Representative polarization curves of aged Al alloys to anodic direction are compared in Fig. 13a. In all Al alloys, passive regions, characterized by small currents ( < 0.01 mA·cm−2) over 150 mV range, and subsequent passivity breakdown behavior were observed, which allows determination of pitting potential (Ep) values. In the curves, different cathodic and passive currents between the alloys were also observed, but Ep of each Al alloy was primarily compared to assess the resistance to passivity breakdown / localized corrosion initiation. A plot of Ep as a function of Ecorr is presented in Fig. 13b with a dotted line to guide the positions of Ecorr = Ep and Ecorr + 20 mV = Ep. The positive y distance of each datum from the two guidelines can be considered for passivity—meaning there is a lower chance for passivity breakdown with greater positive y distance (i.e. Ep is relatively higher than Ecorr)36,64,65. It is seen that 6Cu and 8Cu have more data further away in positive y direction from the dotted lines, implying that the alloys would exhibit higher overall passivity. Compared to 319, both RR and 7Cu also exhibited Ep and Ecorr data that suggested higher passivity.

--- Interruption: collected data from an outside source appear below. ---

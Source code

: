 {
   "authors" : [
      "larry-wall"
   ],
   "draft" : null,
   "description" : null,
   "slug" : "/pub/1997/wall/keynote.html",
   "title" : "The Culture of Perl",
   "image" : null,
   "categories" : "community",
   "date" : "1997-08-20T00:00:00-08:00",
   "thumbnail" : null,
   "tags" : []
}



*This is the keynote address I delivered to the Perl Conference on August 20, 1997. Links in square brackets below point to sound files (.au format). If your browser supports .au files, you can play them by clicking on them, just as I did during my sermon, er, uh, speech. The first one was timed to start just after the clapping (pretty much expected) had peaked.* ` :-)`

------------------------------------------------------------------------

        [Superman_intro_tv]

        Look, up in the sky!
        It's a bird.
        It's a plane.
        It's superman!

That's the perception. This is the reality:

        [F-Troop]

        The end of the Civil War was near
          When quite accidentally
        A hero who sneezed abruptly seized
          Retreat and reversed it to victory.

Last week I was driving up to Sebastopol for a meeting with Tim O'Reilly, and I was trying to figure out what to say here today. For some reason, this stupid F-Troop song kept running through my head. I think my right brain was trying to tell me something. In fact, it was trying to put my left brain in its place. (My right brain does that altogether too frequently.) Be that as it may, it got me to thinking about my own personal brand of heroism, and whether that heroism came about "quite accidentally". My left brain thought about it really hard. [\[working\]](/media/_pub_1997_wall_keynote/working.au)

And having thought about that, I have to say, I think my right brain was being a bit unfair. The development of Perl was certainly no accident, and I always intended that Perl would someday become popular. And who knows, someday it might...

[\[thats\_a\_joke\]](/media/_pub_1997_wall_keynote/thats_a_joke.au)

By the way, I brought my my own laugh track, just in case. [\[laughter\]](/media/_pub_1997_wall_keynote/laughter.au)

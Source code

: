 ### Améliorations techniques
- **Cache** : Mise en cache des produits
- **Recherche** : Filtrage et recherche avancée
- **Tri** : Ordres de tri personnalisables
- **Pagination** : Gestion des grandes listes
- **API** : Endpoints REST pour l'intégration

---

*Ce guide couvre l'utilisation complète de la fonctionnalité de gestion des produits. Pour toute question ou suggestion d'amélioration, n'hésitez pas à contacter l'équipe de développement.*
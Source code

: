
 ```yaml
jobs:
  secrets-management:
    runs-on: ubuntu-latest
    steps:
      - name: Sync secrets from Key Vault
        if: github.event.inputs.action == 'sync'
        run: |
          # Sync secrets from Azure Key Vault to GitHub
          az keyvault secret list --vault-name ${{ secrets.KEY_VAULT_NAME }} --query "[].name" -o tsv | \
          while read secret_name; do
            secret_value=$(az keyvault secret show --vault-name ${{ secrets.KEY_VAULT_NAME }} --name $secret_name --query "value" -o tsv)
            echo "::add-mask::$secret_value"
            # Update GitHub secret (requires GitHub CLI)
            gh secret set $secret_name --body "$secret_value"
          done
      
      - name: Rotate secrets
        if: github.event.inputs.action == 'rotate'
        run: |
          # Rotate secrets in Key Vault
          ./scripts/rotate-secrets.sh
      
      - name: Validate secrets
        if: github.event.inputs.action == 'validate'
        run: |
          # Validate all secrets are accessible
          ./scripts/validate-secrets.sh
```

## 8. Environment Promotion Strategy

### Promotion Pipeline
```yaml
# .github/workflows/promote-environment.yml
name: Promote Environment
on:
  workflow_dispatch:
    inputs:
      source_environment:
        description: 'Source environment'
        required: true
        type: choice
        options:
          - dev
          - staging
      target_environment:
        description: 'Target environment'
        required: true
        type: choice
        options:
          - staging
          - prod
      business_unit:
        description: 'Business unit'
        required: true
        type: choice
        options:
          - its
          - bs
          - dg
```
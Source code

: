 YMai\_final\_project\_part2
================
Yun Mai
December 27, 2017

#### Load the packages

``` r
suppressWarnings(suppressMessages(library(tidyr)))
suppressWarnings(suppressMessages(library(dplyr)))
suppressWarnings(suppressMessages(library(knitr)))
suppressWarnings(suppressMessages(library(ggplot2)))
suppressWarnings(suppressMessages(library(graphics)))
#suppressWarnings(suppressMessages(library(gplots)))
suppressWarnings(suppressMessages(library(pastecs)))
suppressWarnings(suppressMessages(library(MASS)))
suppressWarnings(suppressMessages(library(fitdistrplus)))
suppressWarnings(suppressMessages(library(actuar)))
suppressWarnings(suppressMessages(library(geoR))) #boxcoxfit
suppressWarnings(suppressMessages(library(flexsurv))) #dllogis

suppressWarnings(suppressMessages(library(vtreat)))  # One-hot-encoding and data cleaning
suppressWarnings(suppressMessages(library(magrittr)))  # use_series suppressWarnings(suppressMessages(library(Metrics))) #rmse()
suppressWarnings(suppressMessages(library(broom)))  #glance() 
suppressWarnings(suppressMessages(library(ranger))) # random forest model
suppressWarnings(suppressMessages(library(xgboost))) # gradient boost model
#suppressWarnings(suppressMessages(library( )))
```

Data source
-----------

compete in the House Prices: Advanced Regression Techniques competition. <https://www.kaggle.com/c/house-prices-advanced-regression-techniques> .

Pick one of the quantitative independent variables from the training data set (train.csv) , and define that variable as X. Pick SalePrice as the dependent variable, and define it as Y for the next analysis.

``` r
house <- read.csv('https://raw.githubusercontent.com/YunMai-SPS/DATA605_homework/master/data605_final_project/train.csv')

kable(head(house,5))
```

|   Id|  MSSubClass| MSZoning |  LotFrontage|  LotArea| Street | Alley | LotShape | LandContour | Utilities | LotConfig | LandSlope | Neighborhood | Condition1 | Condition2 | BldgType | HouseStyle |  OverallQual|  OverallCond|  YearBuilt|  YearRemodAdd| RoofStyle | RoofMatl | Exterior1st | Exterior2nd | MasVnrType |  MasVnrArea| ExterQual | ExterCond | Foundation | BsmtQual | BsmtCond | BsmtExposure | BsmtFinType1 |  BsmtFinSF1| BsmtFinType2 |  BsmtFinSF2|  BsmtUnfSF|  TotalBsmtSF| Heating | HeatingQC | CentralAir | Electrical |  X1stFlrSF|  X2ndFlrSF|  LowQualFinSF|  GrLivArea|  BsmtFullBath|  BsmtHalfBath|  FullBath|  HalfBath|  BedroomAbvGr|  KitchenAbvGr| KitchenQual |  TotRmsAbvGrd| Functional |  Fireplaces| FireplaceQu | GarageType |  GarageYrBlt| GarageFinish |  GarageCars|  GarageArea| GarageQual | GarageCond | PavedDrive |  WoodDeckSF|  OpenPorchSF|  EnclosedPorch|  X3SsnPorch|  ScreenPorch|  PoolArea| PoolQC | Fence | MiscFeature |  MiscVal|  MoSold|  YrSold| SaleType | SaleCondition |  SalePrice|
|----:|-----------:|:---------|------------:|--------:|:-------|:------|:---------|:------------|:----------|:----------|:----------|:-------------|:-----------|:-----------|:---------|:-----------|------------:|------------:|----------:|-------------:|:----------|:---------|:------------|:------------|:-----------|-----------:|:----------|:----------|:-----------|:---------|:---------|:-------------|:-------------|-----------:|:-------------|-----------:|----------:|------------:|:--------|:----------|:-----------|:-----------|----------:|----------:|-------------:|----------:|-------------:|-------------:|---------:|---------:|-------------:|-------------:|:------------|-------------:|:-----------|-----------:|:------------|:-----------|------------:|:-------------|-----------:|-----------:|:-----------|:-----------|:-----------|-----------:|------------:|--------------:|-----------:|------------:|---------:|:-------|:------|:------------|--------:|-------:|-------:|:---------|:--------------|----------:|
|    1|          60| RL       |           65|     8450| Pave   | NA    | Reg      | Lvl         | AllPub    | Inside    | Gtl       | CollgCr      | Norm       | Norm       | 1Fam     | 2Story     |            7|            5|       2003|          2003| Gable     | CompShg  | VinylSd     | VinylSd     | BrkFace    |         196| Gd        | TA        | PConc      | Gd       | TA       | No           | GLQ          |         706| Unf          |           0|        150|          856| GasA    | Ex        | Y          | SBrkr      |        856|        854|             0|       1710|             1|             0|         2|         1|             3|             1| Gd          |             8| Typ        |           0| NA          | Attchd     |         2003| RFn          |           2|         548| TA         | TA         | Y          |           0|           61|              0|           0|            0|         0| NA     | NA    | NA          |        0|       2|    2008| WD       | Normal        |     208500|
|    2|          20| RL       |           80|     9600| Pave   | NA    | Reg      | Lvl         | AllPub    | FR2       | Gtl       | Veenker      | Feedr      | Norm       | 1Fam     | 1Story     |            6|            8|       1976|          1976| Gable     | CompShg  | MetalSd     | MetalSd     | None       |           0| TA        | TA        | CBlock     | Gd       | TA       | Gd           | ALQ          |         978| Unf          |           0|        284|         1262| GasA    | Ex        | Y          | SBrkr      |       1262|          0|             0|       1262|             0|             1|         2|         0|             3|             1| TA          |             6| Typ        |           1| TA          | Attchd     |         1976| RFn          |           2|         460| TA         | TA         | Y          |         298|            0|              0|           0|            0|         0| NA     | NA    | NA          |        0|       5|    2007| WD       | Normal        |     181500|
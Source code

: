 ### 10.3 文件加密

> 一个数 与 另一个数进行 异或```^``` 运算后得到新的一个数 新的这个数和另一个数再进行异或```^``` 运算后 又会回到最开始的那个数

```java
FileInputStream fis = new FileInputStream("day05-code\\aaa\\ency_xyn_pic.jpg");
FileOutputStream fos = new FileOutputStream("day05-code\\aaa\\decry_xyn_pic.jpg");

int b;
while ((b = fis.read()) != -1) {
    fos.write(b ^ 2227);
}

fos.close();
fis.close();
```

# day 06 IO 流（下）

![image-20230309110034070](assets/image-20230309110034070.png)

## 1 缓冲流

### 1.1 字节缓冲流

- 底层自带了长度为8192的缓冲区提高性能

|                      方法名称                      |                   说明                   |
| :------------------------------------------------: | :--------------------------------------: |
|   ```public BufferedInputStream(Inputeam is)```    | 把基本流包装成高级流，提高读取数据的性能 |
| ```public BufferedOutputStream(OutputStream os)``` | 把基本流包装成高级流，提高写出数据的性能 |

Fig. 13: Passive regimes were estimated by analyzing the pitting potentials with respect to the corrosion potentials.
figure 13

Comparison of a representative polarization curves during PDP-a1 steps from aged 319, RR and three ACMZ alloys in 3.5% NaCl, and b pitting and corrosion potential, Ep and Ecorr, data for the aged Al alloys. An inset table in (b) summarizes the average Ecorr (x) and Ep (y) for 5 Al alloy types. Note that polarization curves of 319 and 6Cu were collected during EIS + PDP, and the other curves were from PDP measurements. As presented in Supplementary Fig. 6, Ep and Ecorr data from EIS + PDP and PDP measurements did not show notable difference. See Tables 5, 6 for the details of PDP-a1, EIS + PDP and PDP.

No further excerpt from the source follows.